Work the Shell

A Word Finder for Words With Friends—Continued

Dave Taylor

Issue #216, April 2012

Three months after starting his project, Dave completes his Scrabble-helper script with a rather ingenious algorithm and some observations about where to go from here.

For my last few articles, we've been looking at Scrabble and Scrabble-like games, exploring different ways to work with a dictionary and pattern matching.
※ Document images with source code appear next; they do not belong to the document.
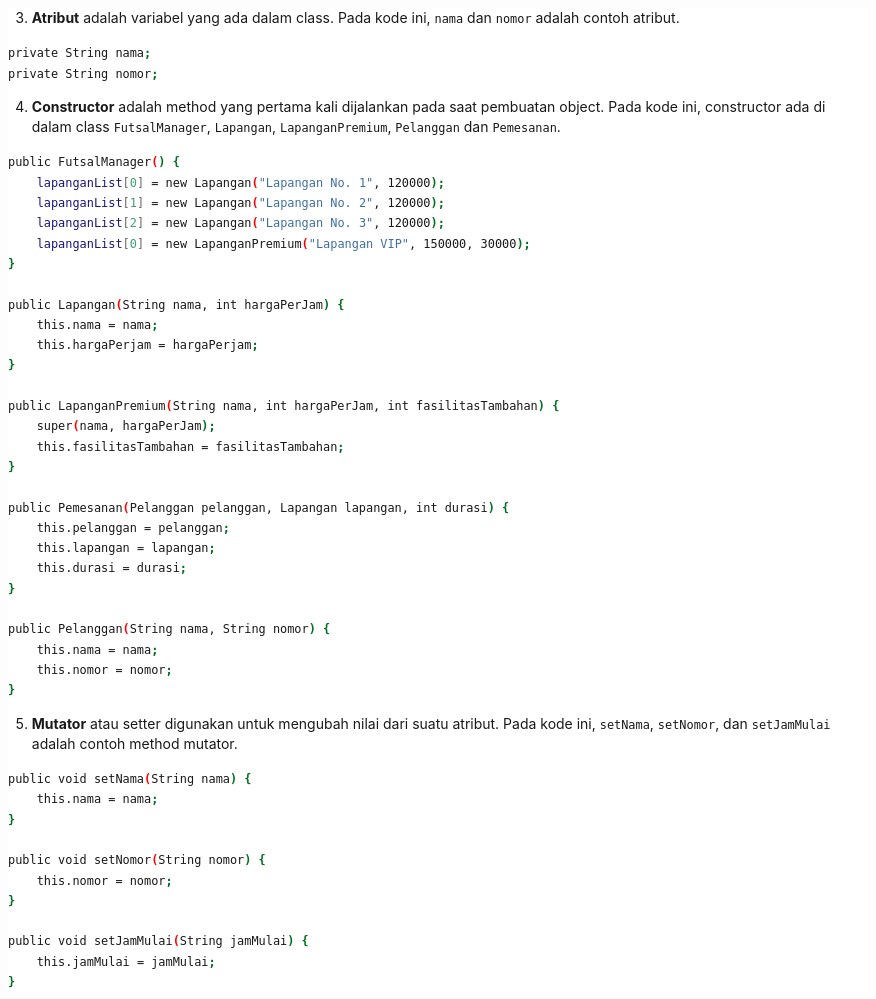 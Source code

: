 3. **Atribut** adalah variabel yang ada dalam class. Pada kode ini, `nama` dan `nomor` adalah contoh atribut.

```bash
private String nama;
private String nomor;
```

4. **Constructor** adalah method yang pertama kali dijalankan pada saat pembuatan object. Pada kode ini, constructor ada di dalam class `FutsalManager`, `Lapangan`, `LapanganPremium`, `Pelanggan` dan `Pemesanan`.

```bash
public FutsalManager() {
    lapanganList[0] = new Lapangan("Lapangan No. 1", 120000);
    lapanganList[1] = new Lapangan("Lapangan No. 2", 120000);
    lapanganList[2] = new Lapangan("Lapangan No. 3", 120000);
    lapanganList[0] = new LapanganPremium("Lapangan VIP", 150000, 30000);
}

public Lapangan(String nama, int hargaPerJam) {
    this.nama = nama;
    this.hargaPerjam = hargaPerjam;
}

public LapanganPremium(String nama, int hargaPerJam, int fasilitasTambahan) {
    super(nama, hargaPerJam);
    this.fasilitasTambahan = fasilitasTambahan;
}

public Pemesanan(Pelanggan pelanggan, Lapangan lapangan, int durasi) {
    this.pelanggan = pelanggan;
    this.lapangan = lapangan;
    this.durasi = durasi;
}

public Pelanggan(String nama, String nomor) {
    this.nama = nama;
    this.nomor = nomor;
}
```

5. **Mutator** atau setter digunakan untuk mengubah nilai dari suatu atribut. Pada kode ini, `setNama`, `setNomor`, dan `setJamMulai` adalah contoh method mutator.

```bash
public void setNama(String nama) {
    this.nama = nama;
}

public void setNomor(String nomor) {
    this.nomor = nomor;
}

public void setJamMulai(String jamMulai) {
    this.jamMulai = jamMulai;
}
```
The first installment focused on a crossword-puzzle word finder, something that proved surprisingly easy once we identified the regex pattern of <letter> <questionmark>, as in “??AR??C?Sâ”, to match words like “Starbucks”.
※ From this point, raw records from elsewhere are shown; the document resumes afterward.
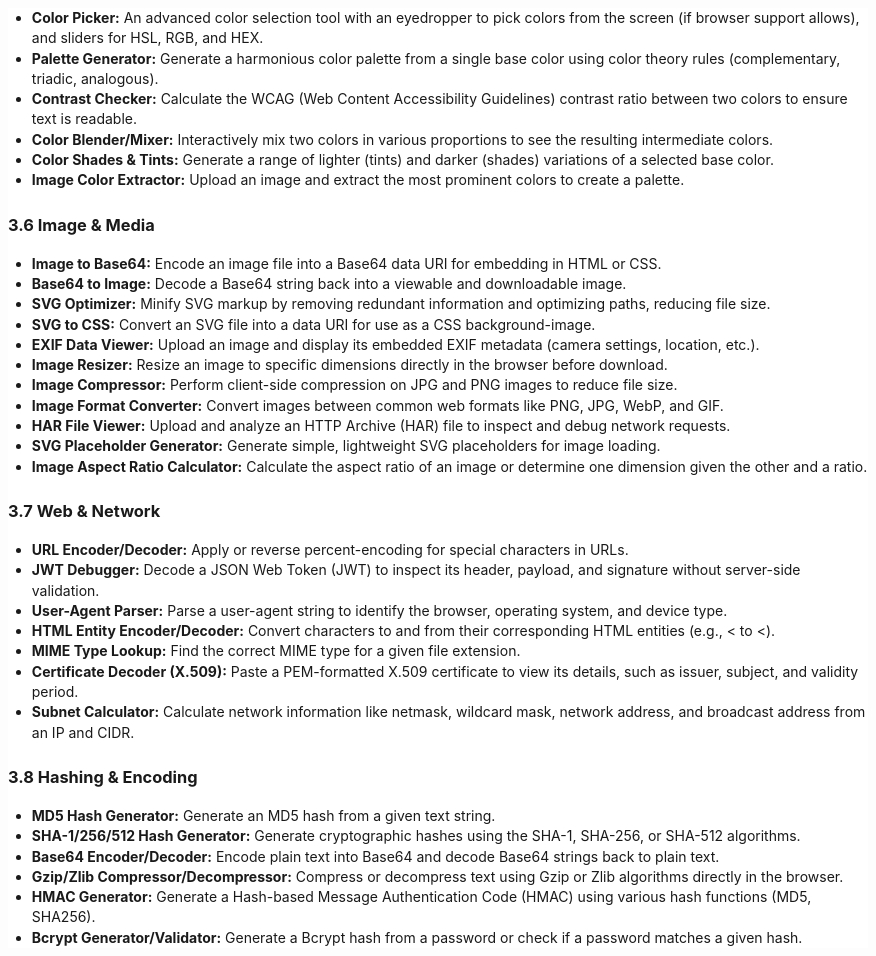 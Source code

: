 * **Color Picker:** An advanced color selection tool with an eyedropper to pick colors from the screen (if browser support allows), and sliders for HSL, RGB, and HEX.  
* **Palette Generator:** Generate a harmonious color palette from a single base color using color theory rules (complementary, triadic, analogous).  
* **Contrast Checker:** Calculate the WCAG (Web Content Accessibility Guidelines) contrast ratio between two colors to ensure text is readable.  
* **Color Blender/Mixer:** Interactively mix two colors in various proportions to see the resulting intermediate colors.  
* **Color Shades & Tints:** Generate a range of lighter (tints) and darker (shades) variations of a selected base color.  
* **Image Color Extractor:** Upload an image and extract the most prominent colors to create a palette.

### **3.6 Image & Media**

* **Image to Base64:** Encode an image file into a Base64 data URI for embedding in HTML or CSS.  
* **Base64 to Image:** Decode a Base64 string back into a viewable and downloadable image.  
* **SVG Optimizer:** Minify SVG markup by removing redundant information and optimizing paths, reducing file size.  
* **SVG to CSS:** Convert an SVG file into a data URI for use as a CSS background-image.  
* **EXIF Data Viewer:** Upload an image and display its embedded EXIF metadata (camera settings, location, etc.).  
* **Image Resizer:** Resize an image to specific dimensions directly in the browser before download.  
* **Image Compressor:** Perform client-side compression on JPG and PNG images to reduce file size.  
* **Image Format Converter:** Convert images between common web formats like PNG, JPG, WebP, and GIF.  
* **HAR File Viewer:** Upload and analyze an HTTP Archive (HAR) file to inspect and debug network requests.  
* **SVG Placeholder Generator:** Generate simple, lightweight SVG placeholders for image loading.  
* **Image Aspect Ratio Calculator:** Calculate the aspect ratio of an image or determine one dimension given the other and a ratio.

### **3.7 Web & Network**

* **URL Encoder/Decoder:** Apply or reverse percent-encoding for special characters in URLs.  
* **JWT Debugger:** Decode a JSON Web Token (JWT) to inspect its header, payload, and signature without server-side validation.  
* **User-Agent Parser:** Parse a user-agent string to identify the browser, operating system, and device type.  
* **HTML Entity Encoder/Decoder:** Convert characters to and from their corresponding HTML entities (e.g., \< to \<).  
* **MIME Type Lookup:** Find the correct MIME type for a given file extension.  
* **Certificate Decoder (X.509):** Paste a PEM-formatted X.509 certificate to view its details, such as issuer, subject, and validity period.  
* **Subnet Calculator:** Calculate network information like netmask, wildcard mask, network address, and broadcast address from an IP and CIDR.

### **3.8 Hashing & Encoding**

* **MD5 Hash Generator:** Generate an MD5 hash from a given text string.  
* **SHA-1/256/512 Hash Generator:** Generate cryptographic hashes using the SHA-1, SHA-256, or SHA-512 algorithms.  
* **Base64 Encoder/Decoder:** Encode plain text into Base64 and decode Base64 strings back to plain text.  
* **Gzip/Zlib Compressor/Decompressor:** Compress or decompress text using Gzip or Zlib algorithms directly in the browser.  
* **HMAC Generator:** Generate a Hash-based Message Authentication Code (HMAC) using various hash functions (MD5, SHA256).  
* **Bcrypt Generator/Validator:** Generate a Bcrypt hash from a password or check if a password matches a given hash.

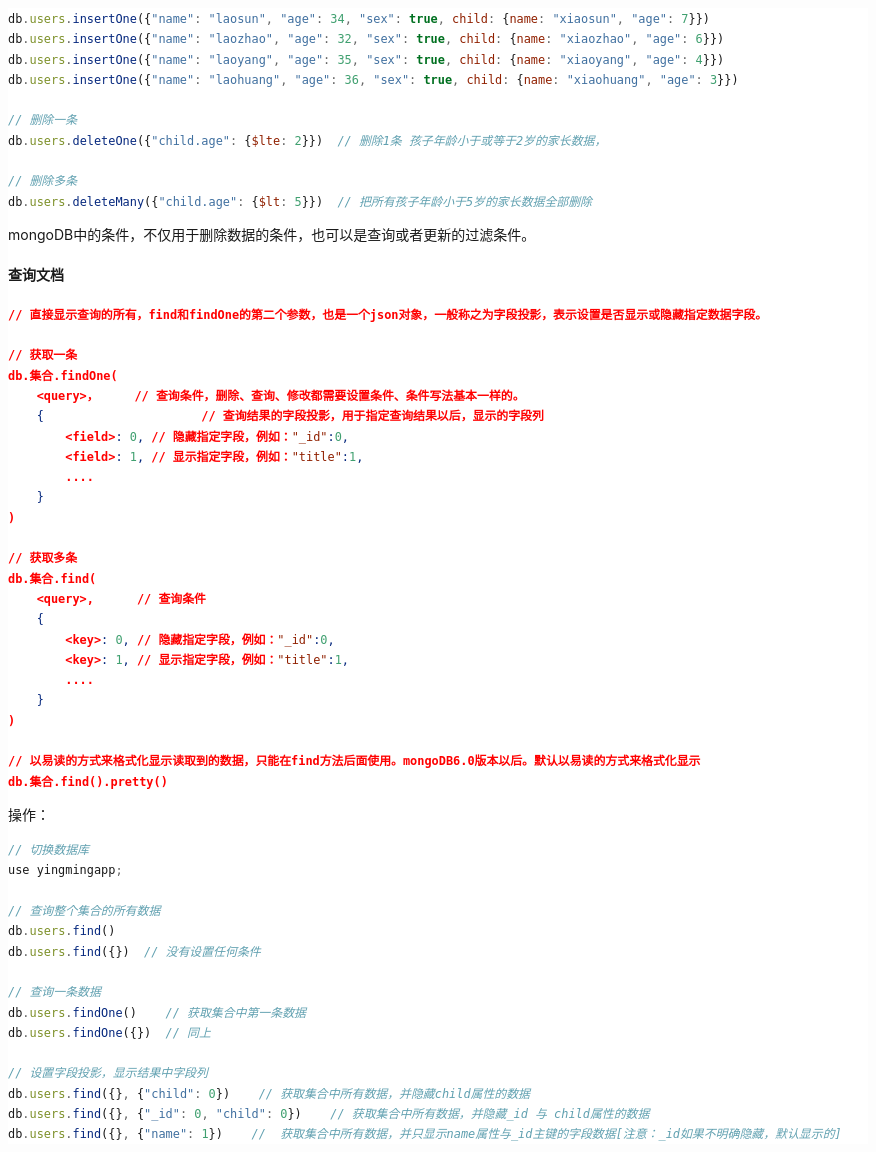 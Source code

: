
 ```javascript
db.users.insertOne({"name": "laosun", "age": 34, "sex": true, child: {name: "xiaosun", "age": 7}})
db.users.insertOne({"name": "laozhao", "age": 32, "sex": true, child: {name: "xiaozhao", "age": 6}})
db.users.insertOne({"name": "laoyang", "age": 35, "sex": true, child: {name: "xiaoyang", "age": 4}})
db.users.insertOne({"name": "laohuang", "age": 36, "sex": true, child: {name: "xiaohuang", "age": 3}})

// 删除一条
db.users.deleteOne({"child.age": {$lte: 2}})  // 删除1条 孩子年龄小于或等于2岁的家长数据，

// 删除多条
db.users.deleteMany({"child.age": {$lt: 5}})  // 把所有孩子年龄小于5岁的家长数据全部删除
```

mongoDB中的条件，不仅用于删除数据的条件，也可以是查询或者更新的过滤条件。



#### 查询文档

```json
// 直接显示查询的所有，find和findOne的第二个参数，也是一个json对象，一般称之为字段投影，表示设置是否显示或隐藏指定数据字段。

// 获取一条
db.集合.findOne(
    <query>，     // 查询条件，删除、查询、修改都需要设置条件、条件写法基本一样的。
    {                      // 查询结果的字段投影，用于指定查询结果以后，显示的字段列
    	<field>: 0, // 隐藏指定字段，例如："_id":0,
    	<field>: 1, // 显示指定字段，例如："title":1,
    	....
    }
)

// 获取多条
db.集合.find(
	<query>,      // 查询条件
    {
    	<key>: 0, // 隐藏指定字段，例如："_id":0,
    	<key>: 1, // 显示指定字段，例如："title":1,
    	....
    }
)

// 以易读的方式来格式化显示读取到的数据，只能在find方法后面使用。mongoDB6.0版本以后。默认以易读的方式来格式化显示
db.集合.find().pretty()
```

操作：

```javascript
// 切换数据库
use yingmingapp;

// 查询整个集合的所有数据
db.users.find()
db.users.find({})  // 没有设置任何条件

// 查询一条数据
db.users.findOne()    // 获取集合中第一条数据
db.users.findOne({})  // 同上

// 设置字段投影，显示结果中字段列
db.users.find({}, {"child": 0})    // 获取集合中所有数据，并隐藏child属性的数据
db.users.find({}, {"_id": 0, "child": 0})    // 获取集合中所有数据，并隐藏_id 与 child属性的数据
db.users.find({}, {"name": 1})    //  获取集合中所有数据，并只显示name属性与_id主键的字段数据[注意：_id如果不明确隐藏，默认显示的]
```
My last article, however, opened up the far more complicated world of Scrabble, wherein it became obvious that there's not going to be a simple solution to “find all the words that I can make out of the letters S R C R A E M” or similar.

The real challenge was letter frequency: we can make the word “RACE” out of the letters above, but can we make the word “ERASE”? We can't, because there's only one occurrence of the letter e, but that's a tricky thing to ascertain in a shell script.
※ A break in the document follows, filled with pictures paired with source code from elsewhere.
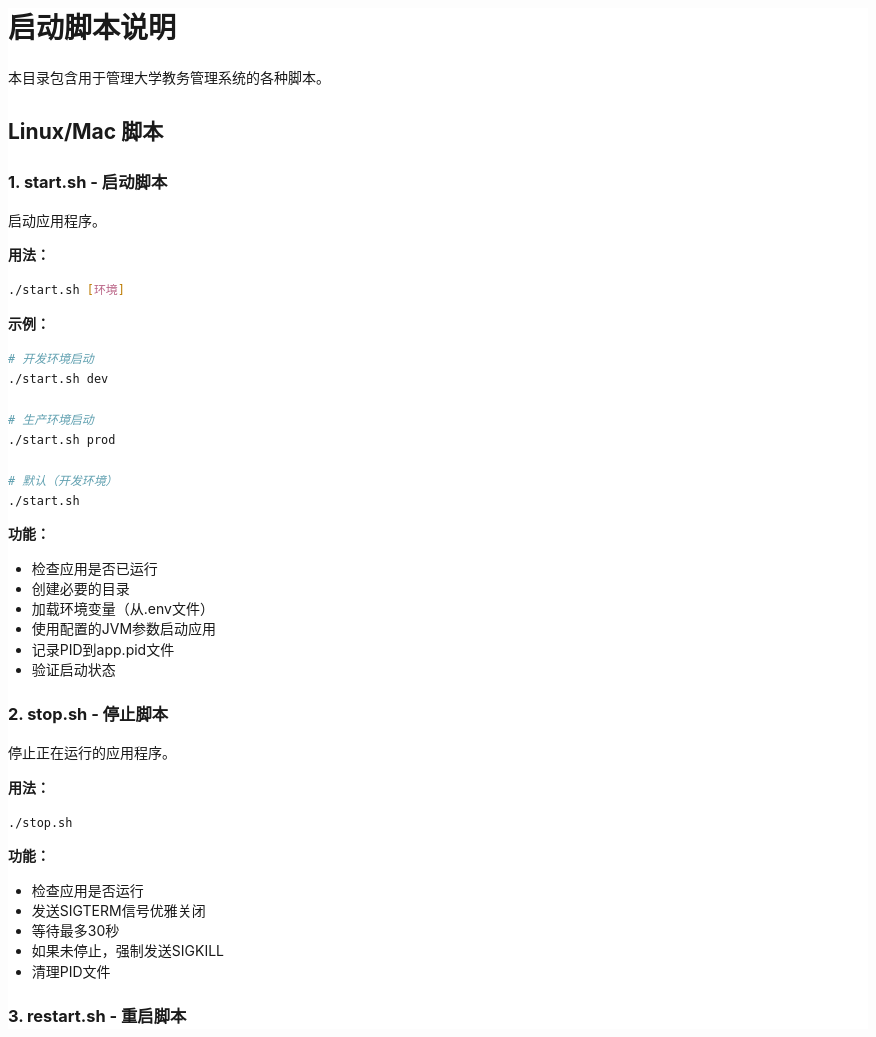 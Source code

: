 # 启动脚本说明

本目录包含用于管理大学教务管理系统的各种脚本。

## Linux/Mac 脚本

### 1. start.sh - 启动脚本

启动应用程序。

**用法：**
```bash
./start.sh [环境]
```

**示例：**
```bash
# 开发环境启动
./start.sh dev

# 生产环境启动
./start.sh prod

# 默认（开发环境）
./start.sh
```

**功能：**
- 检查应用是否已运行
- 创建必要的目录
- 加载环境变量（从.env文件）
- 使用配置的JVM参数启动应用
- 记录PID到app.pid文件
- 验证启动状态

### 2. stop.sh - 停止脚本

停止正在运行的应用程序。

**用法：**
```bash
./stop.sh
```

**功能：**
- 检查应用是否运行
- 发送SIGTERM信号优雅关闭
- 等待最多30秒
- 如果未停止，强制发送SIGKILL
- 清理PID文件

### 3. restart.sh - 重启脚本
As a result, we came up with a shell function that calculates how many times a letter occurs in a word as a simple way to test for out-of-bounds results:

occurrences()
{
  # how many times does 'letter' occur in 'word'?
  local count=$( echo $2 | grep -o $1 | wc -l )
  echo $count
}

We were using that in conjunction with a script called findword that extracts words from our previously downloaded word dictionary that match the set of seven letters, constrained to just those that contain five or more letters.

With this set of letters, we'd have:

access is a possibility -- length = 6
accesses is a possibility -- length = 8
acers is a possibility -- length = 5
acmes is a possibility -- length = 5
acres is a possibility -- length = 5

It's immediately clear that these aren't in fact all valid possibilities because of that darn letter-frequency problem. We have one c and one s, how can “accesses” be possible? Let's fix it.

Screening Against Letter Frequency

Here's a straightforward way to calculate the frequency of each letter in our pattern:

while [ $idx -lt 8 ] ; do
  letter=$(echo $1 | cut -c$idx) ; occurrences $letter $1
  echo letter $letter occurs $freq times in $1
  idx=$(( $idx + 1 ))
done

Note that we've had to tweak the occurrences script to set the global variable $freq to be the frequency of the given letter in the pattern. It's sloppy, but as with most shell script programming, this is intended to be more of a quick prototype than a grand elegant solution.

Running this on our pattern produces:

letter s occurs 1 times in srcraem
letter r occurs 2 times in srcraem
letter c occurs 1 times in srcraem
letter r occurs 2 times in srcraem
letter a occurs 1 times in srcraem
letter e occurs 1 times in srcraem
letter m occurs 1 times in srcraem

We can add some code to make the script more efficient by removing duplicate tests (for example, r should be tested only once), but we can skip that concern because of how our final approach folds that into the solution. Plus, the next step is the interesting code portion, where we'll use this data to test possible words against letter frequency in the original pattern.

The basic idea is we're going to test each possible word (identified earlier and saved in a temp file) by stepping through each letter, calculating both the occurrences of the letter in that word and in the original set of letters. If the possible word has more, it's a fail. If it has less or the same, it's a continued possibility.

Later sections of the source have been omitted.